- [DIRECTIONS FOR THIS TASK] Please restate exactly what appears in the records below from the first line to the line where "- Frontend: [Frontend Repository]" is, that line included.

Collected data:
§ §
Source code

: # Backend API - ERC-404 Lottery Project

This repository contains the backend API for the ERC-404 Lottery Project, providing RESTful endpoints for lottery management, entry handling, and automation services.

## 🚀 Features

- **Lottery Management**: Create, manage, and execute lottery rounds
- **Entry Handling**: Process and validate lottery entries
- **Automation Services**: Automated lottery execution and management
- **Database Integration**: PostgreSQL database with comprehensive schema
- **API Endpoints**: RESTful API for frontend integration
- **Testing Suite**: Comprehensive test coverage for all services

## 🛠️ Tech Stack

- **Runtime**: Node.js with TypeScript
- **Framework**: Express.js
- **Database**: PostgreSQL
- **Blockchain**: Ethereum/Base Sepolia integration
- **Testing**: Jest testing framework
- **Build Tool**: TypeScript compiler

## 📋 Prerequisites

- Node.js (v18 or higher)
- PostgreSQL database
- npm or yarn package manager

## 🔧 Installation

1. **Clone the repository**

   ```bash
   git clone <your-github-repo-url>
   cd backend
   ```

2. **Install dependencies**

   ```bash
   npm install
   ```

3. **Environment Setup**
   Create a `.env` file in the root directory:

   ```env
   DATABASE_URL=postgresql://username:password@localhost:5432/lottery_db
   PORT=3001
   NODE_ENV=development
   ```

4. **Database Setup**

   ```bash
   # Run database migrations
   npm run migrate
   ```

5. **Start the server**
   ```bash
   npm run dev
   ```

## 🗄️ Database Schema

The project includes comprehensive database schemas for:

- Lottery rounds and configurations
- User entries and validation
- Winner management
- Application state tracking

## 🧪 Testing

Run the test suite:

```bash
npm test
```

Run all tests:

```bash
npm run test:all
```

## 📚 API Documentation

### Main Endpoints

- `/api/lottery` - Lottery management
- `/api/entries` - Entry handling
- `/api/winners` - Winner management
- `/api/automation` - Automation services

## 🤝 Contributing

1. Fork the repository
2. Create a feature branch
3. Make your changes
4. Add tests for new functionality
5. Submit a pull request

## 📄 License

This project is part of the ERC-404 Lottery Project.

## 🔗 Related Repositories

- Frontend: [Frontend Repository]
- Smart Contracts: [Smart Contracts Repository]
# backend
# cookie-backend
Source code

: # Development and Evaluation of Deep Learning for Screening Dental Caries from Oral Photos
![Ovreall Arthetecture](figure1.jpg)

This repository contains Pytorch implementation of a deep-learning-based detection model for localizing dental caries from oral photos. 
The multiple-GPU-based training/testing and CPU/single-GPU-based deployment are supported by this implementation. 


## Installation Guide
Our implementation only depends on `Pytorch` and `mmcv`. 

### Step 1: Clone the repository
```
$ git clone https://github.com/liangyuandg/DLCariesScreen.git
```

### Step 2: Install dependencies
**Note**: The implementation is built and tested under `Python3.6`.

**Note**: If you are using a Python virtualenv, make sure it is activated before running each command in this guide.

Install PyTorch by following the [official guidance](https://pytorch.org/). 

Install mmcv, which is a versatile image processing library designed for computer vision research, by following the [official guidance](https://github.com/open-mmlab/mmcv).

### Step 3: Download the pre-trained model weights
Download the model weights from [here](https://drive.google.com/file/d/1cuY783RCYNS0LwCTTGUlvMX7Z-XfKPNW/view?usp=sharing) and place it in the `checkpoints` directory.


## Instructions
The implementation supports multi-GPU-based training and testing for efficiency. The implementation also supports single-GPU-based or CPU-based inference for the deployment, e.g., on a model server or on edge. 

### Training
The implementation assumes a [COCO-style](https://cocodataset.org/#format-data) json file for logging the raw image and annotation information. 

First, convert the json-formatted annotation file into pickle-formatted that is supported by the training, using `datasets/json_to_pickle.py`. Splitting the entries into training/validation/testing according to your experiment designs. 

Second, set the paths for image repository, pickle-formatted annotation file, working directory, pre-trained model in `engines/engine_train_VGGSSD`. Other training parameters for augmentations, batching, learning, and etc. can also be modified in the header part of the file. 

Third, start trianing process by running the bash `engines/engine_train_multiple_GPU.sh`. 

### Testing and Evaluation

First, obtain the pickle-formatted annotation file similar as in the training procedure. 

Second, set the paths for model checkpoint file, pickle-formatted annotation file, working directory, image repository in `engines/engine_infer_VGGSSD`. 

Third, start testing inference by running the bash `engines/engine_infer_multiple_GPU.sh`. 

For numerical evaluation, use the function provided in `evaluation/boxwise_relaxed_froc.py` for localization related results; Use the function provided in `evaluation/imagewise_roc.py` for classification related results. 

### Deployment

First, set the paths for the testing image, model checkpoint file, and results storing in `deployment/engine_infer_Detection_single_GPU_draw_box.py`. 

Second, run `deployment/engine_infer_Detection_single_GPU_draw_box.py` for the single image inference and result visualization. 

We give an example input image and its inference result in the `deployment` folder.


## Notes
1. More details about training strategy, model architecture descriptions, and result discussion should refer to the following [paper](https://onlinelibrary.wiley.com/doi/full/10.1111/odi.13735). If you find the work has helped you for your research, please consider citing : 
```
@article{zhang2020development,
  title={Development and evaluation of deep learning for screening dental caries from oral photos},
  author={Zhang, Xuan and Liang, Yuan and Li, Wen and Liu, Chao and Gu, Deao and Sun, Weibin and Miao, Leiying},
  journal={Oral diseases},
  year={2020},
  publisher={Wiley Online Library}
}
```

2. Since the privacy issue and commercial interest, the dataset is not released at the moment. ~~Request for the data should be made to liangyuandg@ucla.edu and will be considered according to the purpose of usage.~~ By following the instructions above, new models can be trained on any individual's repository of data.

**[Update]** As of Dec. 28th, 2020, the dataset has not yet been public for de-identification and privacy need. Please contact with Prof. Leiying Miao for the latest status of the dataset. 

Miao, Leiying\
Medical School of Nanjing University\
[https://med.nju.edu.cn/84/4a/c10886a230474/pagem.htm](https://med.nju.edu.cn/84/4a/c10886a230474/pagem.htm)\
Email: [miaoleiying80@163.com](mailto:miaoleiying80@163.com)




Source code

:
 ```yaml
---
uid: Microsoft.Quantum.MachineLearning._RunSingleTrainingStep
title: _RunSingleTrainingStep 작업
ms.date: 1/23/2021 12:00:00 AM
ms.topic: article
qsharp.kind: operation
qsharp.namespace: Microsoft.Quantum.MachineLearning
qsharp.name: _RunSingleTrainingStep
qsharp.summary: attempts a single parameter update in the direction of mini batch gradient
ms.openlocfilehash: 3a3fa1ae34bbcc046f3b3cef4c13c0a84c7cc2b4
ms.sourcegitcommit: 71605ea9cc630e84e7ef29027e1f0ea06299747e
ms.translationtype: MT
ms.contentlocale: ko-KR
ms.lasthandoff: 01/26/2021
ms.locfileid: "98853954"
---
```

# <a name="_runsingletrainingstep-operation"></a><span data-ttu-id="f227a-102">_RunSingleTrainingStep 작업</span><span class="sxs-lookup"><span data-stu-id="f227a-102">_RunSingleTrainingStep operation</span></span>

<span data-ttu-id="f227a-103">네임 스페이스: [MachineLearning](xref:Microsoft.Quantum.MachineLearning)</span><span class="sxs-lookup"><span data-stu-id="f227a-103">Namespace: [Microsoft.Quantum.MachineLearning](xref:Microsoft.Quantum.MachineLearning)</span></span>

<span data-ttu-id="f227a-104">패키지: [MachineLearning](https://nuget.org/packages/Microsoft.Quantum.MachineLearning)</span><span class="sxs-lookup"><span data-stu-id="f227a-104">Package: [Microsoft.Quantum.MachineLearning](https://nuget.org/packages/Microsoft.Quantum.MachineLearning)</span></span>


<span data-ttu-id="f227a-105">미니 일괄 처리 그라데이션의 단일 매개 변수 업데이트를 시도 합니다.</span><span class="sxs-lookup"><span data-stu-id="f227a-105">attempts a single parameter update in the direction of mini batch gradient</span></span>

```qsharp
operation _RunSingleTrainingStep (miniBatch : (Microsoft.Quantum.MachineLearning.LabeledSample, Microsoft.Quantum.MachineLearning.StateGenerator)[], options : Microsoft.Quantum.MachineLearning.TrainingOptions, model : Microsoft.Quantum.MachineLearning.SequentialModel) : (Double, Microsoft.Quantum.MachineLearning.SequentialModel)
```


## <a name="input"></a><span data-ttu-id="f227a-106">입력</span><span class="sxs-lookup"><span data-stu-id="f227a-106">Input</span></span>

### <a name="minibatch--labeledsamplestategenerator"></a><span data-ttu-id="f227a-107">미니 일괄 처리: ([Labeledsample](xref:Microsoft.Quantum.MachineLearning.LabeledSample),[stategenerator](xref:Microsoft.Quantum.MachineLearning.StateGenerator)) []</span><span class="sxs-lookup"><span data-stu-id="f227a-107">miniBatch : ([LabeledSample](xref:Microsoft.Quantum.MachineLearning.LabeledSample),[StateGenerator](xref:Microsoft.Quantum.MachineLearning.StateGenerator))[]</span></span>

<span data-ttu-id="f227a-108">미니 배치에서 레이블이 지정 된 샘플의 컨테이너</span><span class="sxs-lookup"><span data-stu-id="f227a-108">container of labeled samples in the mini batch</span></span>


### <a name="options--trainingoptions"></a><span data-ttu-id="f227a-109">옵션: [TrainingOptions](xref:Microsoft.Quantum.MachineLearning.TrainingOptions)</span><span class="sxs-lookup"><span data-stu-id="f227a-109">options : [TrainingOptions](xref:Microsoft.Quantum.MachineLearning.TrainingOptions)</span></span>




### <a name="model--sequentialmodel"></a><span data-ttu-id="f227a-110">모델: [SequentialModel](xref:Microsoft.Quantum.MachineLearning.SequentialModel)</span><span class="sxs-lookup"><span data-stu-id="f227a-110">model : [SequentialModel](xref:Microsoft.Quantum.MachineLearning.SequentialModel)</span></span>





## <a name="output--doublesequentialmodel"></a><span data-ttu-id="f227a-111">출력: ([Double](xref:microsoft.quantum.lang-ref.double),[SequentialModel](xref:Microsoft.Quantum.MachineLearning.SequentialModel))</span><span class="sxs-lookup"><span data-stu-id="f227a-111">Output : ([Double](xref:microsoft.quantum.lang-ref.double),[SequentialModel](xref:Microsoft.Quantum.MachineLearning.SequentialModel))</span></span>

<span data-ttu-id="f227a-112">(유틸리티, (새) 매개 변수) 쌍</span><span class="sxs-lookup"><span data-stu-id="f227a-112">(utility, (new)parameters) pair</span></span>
§ §
- [EXERCISE ANSWER]
Source code

: # Backend API - ERC-404 Lottery Project

This repository contains the backend API for the ERC-404 Lottery Project, providing RESTful endpoints for lottery management, entry handling, and automation services.

## 🚀 Features

- **Lottery Management**: Create, manage, and execute lottery rounds
- **Entry Handling**: Process and validate lottery entries
- **Automation Services**: Automated lottery execution and management
- **Database Integration**: PostgreSQL database with comprehensive schema
- **API Endpoints**: RESTful API for frontend integration
- **Testing Suite**: Comprehensive test coverage for all services

## 🛠️ Tech Stack

- **Runtime**: Node.js with TypeScript
- **Framework**: Express.js
- **Database**: PostgreSQL
- **Blockchain**: Ethereum/Base Sepolia integration
- **Testing**: Jest testing framework
- **Build Tool**: TypeScript compiler

## 📋 Prerequisites

- Node.js (v18 or higher)
- PostgreSQL database
- npm or yarn package manager

## 🔧 Installation

1. **Clone the repository**

   ```bash
   git clone <your-github-repo-url>
   cd backend
   ```

2. **Install dependencies**

   ```bash
   npm install
   ```

3. **Environment Setup**
   Create a `.env` file in the root directory:

   ```env
   DATABASE_URL=postgresql://username:password@localhost:5432/lottery_db
   PORT=3001
   NODE_ENV=development
   ```

4. **Database Setup**

   ```bash
   # Run database migrations
   npm run migrate
   ```

5. **Start the server**
   ```bash
   npm run dev
   ```

## 🗄️ Database Schema

The project includes comprehensive database schemas for:

- Lottery rounds and configurations
- User entries and validation
- Winner management
- Application state tracking

## 🧪 Testing

Run the test suite:

```bash
npm test
```

Run all tests:

```bash
npm run test:all
```

## 📚 API Documentation

### Main Endpoints

- `/api/lottery` - Lottery management
- `/api/entries` - Entry handling
- `/api/winners` - Winner management
- `/api/automation` - Automation services

## 🤝 Contributing

1. Fork the repository
2. Create a feature branch
3. Make your changes
4. Add tests for new functionality
5. Submit a pull request

## 📄 License

This project is part of the ERC-404 Lottery Project.

## 🔗 Related Repositories

- Frontend: [Frontend Repository]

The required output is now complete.